Assignment: get a bunch of drugs and make a picture. Well, not exactly like you are thinking. One of my favorite clients, Nancy Etheredge at E.P. Dutton Publishing hired me to do a cover photogram for a hard bound book “Intoxication – Life in Pursuit of Artificial Paradise” by Ronald K. Siegel, Ph D. Sounded like a lot of fun to me! (It is still in print, but without my cover.)

It was 1988 and New York was in the throes of a crack epidemic, so the subject was going to interest a lot of people. Besides, who isn’t into drugs? But the first thing on my agenda was to read an excerpt from the book, study the layout showing the dimensions of the cover and where the type would go. Then I would provide the AD with a sketch of my ideas for feedback, revisions and approval.

Intoxication

The next step was to find things which represented drugs and alcohol and were also good for making photograms. Things which have recognizable shapes and things which are translucent are ideal for making photograms. A photogram is like an x-ray but using visible light instead of x-rays to expose the objects onto the light sensitive photographic material. In my case I often made color photograms using Cibachrome (then re-named Ilfochrome – and now no longer available.) So I’m looking for colorful translucent objects.

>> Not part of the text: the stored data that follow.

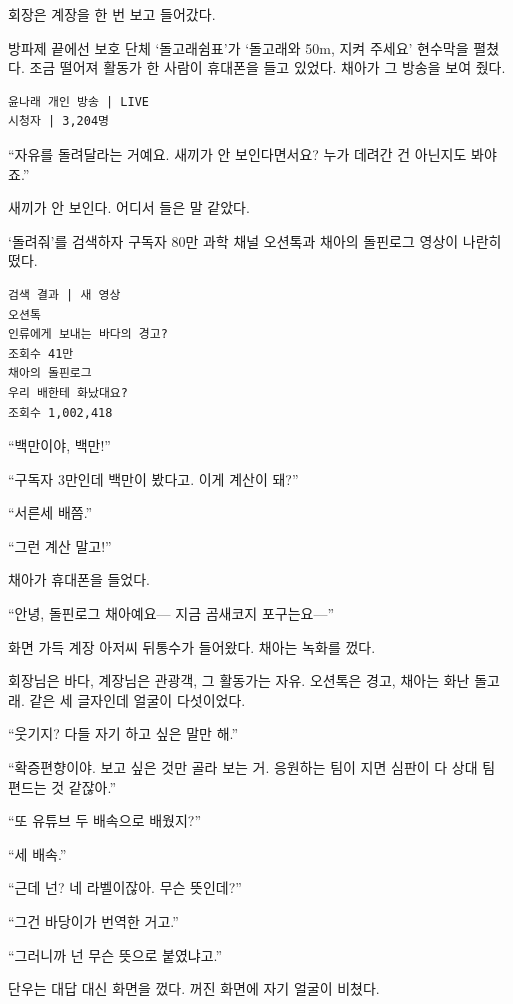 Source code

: \documentclass[
  korean,
  letterpaper,
  twoside,
  open=any,
  fontsize=12.5pt,
  headings=small]{scrbook}
\newcommand{\logfont}{\linespread{1}\fontsize{10.8}{15.2}\selectfont}
\begin{document}
회장은 계장을 한 번 보고
들어갔다.

방파제 끝에선 보호 단체
`돌고래쉼표'가 `돌고래와 50m,
지켜 주세요' 현수막을 펼쳤다.
조금 떨어져 활동가 한 사람이
휴대폰을 들고 있었다. 채아가
그 방송을 보여 줬다.

\begin{Verbatim}[samepage=true,frame=single,framesep=2.5mm,rulecolor=\color{gray},formatcom=\logfont]
윤나래 개인 방송 | LIVE
시청자 | 3,204명
\end{Verbatim}

``자유를 돌려달라는 거예요.
새끼가 안 보인다면서요? 누가
데려간 건 아닌지도 봐야죠.''

새끼가 안 보인다. 어디서 들은
말 같았다.

`돌려줘'를 검색하자 구독자
80만 과학 채널 오션톡과 채아의
돌핀로그 영상이 나란히 떴다.

\begin{Verbatim}[samepage=true,frame=single,framesep=2.5mm,rulecolor=\color{gray},formatcom=\logfont]
검색 결과 | 새 영상
오션톡
인류에게 보내는 바다의 경고?
조회수 41만
채아의 돌핀로그
우리 배한테 화났대요?
조회수 1,002,418
\end{Verbatim}

``백만이야, 백만!''

``구독자 3만인데 백만이
봤다고. 이게 계산이 돼?''

``서른세 배쯤.''

``그런 계산 말고!''

채아가 휴대폰을 들었다.

``안녕, 돌핀로그 채아예요---
지금 곰새코지 포구는요---''

화면 가득 계장 아저씨 뒤통수가
들어왔다. 채아는 녹화를 껐다.

회장님은 바다, 계장님은
관광객, 그 활동가는 자유.
오션톡은 경고, 채아는 화난
돌고래. 같은 세 글자인데
얼굴이 다섯이었다.

``웃기지? 다들 자기 하고 싶은
말만 해.''

``확증편향이야. 보고 싶은 것만
골라 보는 거. 응원하는 팀이
지면 심판이 다 상대 팀 편드는
것 같잖아.''

``또 유튜브 두 배속으로
배웠지?''

``세 배속.''

``근데 넌? 네 라벨이잖아. 무슨
뜻인데?''

``그건 바당이가 번역한 거고.''

``그러니까 넌 무슨 뜻으로
붙였냐고.''

단우는 대답 대신 화면을 껐다.
꺼진 화면에 자기 얼굴이
비쳤다.
\end{document}
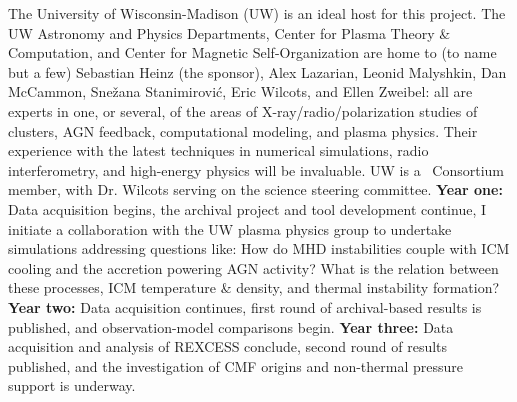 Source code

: \indent The University of Wisconsin-Madison (UW) is an ideal host for
this project. The UW Astronomy and Physics Departments, Center for
Plasma Theory \& Computation, and Center for Magnetic
Self-Organization are home to (to name but a few) Sebastian Heinz (the
sponsor), Alex Lazarian, Leonid Malyshkin, Dan McCammon, Sne\v{z}ana
Stanimirovi\'{c}, Eric Wilcots, and Ellen Zweibel: all are experts in
one, or several, of the areas of X-ray/radio/polarization studies of
clusters, AGN feedback, computational modeling, and plasma
physics. Their experience with the latest techniques in numerical
simulations, radio interferometry, and high-energy physics will be
invaluable. UW is a \ska\ Consortium member, with Dr. Wilcots serving
on the science steering committee. {\bf{Year one:}} Data acquisition
begins, the archival project and tool development continue, I initiate
a collaboration with the UW plasma physics group to undertake
simulations addressing questions like: How do MHD instabilities couple
with ICM cooling and the accretion powering AGN activity?  What is the
relation between these processes, ICM temperature \& density, and
thermal instability formation? {\bf{Year two:}} Data acquisition
continues, first round of archival-based results is published, and
observation-model comparisons begin. {\bf{Year three:}} Data
acquisition and analysis of REXCESS conclude, second round of results
published, and the investigation of CMF origins and non-thermal
pressure support is underway.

A list: wine glass, bottle of booze, shot glass, hypodermic syringe, pills and capsules, marijuana leaves, crack vials…. I knew where to get most of those but my days of sowing wild oats were long past, so the last two were more problematic. I did “have a friend,” however, who smoked pot. A phone call and “he checked with a friend” and came up with fresh marijuana leaves. Bingo! He sent them to me via Fedex. Then crack vials – in some neighborhoods all you needed was a broom and a dustpan to clean up the sidewalk in the morning. But I wanted ones which weren’t all scratched up, or had some powder in them. So I went to a “head shop” in Greenwich Village and asked. As he looked me up and down, the clerk asked me what I was going to do with them ( trying to figure out if I was a cop because I sure didn’t look like a crack head or dealer.) When I explained it was for a picture he relaxed and asked “100 or 1000?”  Bingo! and back to the studio. I already had accumulated the other props. I love when most of the imagery can be provided by photograms. But in this case a few things had to be photographed first: The razor blade and white powder (baking soda) at the bottom left, the marijuana joints (tobacco) and a few of the pills were all in one 4×5 transparency.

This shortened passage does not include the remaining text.